Our Twitter Tracker tool is designed to illustrate the scale and variety of discussion about The Promise on Twitter.
It pulls in public tweets that use the hashtag #c4thepromise. These tweets are moderated to make sure that they follow Channel 4's Community Guidelines before they are published on the Twitter Tracker.
How the tweets are clustered
Every public tweet that mentions the programme hashtag #c4thepromise is captured and then broken down into its constituent parts (nouns, verbs, adjectives as well as hashtags, @-replies and URLs etc) by a natural language algorithm.
From this, we form an adjacency list of common phrases, which represents how frequently phrase combinations occur. From the adjacency list we build a distance matrix that represents how 'near' a given combination of phrases are to each other.
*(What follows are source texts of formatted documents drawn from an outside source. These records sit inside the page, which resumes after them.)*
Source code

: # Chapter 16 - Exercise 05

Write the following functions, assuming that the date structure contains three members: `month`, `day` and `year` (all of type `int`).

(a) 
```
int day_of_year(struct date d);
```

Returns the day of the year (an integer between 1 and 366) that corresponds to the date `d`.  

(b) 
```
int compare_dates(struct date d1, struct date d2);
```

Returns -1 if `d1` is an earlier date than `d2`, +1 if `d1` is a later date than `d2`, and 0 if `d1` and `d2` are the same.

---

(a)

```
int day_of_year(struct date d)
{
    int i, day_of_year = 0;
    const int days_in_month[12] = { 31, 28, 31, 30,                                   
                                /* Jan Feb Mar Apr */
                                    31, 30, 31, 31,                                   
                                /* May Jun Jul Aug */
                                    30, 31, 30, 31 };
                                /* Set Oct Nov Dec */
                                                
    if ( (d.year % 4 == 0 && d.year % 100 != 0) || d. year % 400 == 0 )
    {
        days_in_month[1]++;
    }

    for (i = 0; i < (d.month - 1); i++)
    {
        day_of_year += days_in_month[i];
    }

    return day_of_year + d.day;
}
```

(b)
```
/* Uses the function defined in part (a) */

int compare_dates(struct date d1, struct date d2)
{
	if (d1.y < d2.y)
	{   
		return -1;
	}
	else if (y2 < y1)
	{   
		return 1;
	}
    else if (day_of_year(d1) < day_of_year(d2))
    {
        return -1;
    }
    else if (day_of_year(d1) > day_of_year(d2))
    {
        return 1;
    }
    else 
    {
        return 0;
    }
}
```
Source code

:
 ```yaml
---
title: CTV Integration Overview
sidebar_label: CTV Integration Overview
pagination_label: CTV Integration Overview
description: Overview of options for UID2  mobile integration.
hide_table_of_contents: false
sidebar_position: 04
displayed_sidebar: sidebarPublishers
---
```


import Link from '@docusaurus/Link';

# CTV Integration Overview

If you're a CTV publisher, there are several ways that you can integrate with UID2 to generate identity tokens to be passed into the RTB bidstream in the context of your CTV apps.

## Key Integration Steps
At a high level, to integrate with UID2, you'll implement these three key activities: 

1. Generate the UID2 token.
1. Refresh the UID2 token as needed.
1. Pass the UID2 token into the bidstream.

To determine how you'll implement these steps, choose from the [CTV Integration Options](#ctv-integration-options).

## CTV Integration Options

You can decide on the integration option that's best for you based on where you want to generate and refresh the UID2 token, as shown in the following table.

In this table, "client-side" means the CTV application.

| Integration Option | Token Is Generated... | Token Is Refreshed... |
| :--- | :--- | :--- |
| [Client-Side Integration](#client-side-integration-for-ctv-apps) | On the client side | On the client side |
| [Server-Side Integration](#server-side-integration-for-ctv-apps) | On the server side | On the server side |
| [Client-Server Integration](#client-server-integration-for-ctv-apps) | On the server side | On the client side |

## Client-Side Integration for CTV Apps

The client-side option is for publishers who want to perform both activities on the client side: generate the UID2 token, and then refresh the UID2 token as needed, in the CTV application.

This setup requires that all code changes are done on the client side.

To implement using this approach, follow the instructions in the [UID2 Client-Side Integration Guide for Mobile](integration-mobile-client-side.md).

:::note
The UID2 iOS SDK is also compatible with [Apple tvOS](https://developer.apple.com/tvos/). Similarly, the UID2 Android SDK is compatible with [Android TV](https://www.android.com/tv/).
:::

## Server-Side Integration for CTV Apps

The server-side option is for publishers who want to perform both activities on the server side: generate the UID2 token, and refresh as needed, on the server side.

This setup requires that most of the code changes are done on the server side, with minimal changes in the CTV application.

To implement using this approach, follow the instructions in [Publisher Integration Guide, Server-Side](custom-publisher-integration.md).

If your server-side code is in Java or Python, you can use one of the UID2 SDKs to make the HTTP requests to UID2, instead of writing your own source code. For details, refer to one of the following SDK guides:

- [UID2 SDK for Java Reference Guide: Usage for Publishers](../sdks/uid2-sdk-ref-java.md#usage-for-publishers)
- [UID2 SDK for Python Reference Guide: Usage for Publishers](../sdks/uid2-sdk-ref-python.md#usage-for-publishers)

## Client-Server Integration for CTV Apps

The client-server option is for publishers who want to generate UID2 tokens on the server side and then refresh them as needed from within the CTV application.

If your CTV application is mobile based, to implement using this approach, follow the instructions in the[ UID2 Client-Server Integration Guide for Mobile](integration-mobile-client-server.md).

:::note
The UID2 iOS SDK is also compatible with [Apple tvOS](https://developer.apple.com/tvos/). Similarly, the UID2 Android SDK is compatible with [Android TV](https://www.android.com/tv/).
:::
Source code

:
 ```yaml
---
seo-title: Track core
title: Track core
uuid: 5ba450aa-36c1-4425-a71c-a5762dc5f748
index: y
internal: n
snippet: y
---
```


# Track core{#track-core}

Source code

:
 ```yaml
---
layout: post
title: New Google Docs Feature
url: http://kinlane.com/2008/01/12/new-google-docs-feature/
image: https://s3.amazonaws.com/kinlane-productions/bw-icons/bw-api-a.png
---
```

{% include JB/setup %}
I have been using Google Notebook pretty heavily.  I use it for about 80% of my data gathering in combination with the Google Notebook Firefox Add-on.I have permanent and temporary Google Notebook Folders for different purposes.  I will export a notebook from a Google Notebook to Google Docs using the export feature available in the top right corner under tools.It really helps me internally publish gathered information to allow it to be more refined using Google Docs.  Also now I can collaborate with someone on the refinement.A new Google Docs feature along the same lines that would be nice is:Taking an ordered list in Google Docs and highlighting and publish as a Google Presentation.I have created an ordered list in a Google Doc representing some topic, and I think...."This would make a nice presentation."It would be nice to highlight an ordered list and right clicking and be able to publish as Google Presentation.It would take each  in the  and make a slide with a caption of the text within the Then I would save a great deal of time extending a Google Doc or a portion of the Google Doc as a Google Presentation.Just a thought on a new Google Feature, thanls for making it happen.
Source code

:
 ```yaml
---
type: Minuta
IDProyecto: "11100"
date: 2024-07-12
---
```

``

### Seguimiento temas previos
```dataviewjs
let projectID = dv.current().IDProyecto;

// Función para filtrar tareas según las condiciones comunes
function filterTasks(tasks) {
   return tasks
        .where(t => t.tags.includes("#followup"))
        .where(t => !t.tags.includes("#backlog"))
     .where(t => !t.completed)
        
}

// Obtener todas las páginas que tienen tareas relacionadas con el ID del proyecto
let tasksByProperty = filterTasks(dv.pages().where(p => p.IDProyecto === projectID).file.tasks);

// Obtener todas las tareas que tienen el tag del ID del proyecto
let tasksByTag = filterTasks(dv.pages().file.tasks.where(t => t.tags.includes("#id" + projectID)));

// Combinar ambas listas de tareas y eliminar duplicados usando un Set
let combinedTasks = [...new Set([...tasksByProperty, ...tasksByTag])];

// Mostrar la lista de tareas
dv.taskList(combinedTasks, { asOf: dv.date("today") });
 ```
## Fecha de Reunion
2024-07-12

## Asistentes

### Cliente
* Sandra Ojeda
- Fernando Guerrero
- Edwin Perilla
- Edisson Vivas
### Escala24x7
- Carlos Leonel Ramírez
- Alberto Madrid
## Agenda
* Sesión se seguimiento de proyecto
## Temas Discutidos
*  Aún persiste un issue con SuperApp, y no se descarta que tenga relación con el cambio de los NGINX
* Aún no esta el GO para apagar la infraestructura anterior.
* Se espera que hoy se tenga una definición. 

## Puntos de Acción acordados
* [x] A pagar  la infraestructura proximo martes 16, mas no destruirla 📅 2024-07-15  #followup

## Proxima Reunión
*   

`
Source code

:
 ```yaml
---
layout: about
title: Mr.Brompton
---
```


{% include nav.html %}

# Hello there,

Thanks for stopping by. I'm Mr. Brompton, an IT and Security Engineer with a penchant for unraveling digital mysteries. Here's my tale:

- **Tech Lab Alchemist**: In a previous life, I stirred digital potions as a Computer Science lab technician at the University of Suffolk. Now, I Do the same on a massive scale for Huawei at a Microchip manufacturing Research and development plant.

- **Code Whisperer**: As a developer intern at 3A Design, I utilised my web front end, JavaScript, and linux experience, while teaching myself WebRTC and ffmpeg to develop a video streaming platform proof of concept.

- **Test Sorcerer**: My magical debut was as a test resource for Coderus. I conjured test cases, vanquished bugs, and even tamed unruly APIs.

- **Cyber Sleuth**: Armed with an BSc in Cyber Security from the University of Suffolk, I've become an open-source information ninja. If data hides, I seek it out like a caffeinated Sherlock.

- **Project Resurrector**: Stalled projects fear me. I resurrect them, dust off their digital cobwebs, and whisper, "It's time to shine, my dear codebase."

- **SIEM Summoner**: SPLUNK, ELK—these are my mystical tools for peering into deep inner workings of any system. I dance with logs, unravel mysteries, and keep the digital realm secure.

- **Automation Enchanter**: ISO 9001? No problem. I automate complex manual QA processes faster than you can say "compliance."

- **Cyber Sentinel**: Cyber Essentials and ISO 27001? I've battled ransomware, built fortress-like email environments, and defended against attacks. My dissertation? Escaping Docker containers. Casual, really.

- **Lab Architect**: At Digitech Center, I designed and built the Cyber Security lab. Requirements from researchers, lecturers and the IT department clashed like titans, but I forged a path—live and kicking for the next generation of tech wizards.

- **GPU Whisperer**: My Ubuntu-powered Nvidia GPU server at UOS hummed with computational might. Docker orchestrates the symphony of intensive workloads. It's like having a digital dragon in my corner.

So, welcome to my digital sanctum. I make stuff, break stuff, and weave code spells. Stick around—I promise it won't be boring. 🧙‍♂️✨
For example, phrases that commonly occur together will have a distance close to 0 (i.e. they are considered to be near each other).
Clusters in the conversation are generated from this distance matrix using the k-medoids algorithm. This means that phrases that are near, or similar to, each other are grouped into a common cluster. For each cluster, we find the most common theme, along with nearby associated themes.
The clusters of common themes give a sense of the variety of the online conversation around The Promise. The volume of tweets around each theme determines how close it is to the centre of the visualisation, with the most discussed theme being closest.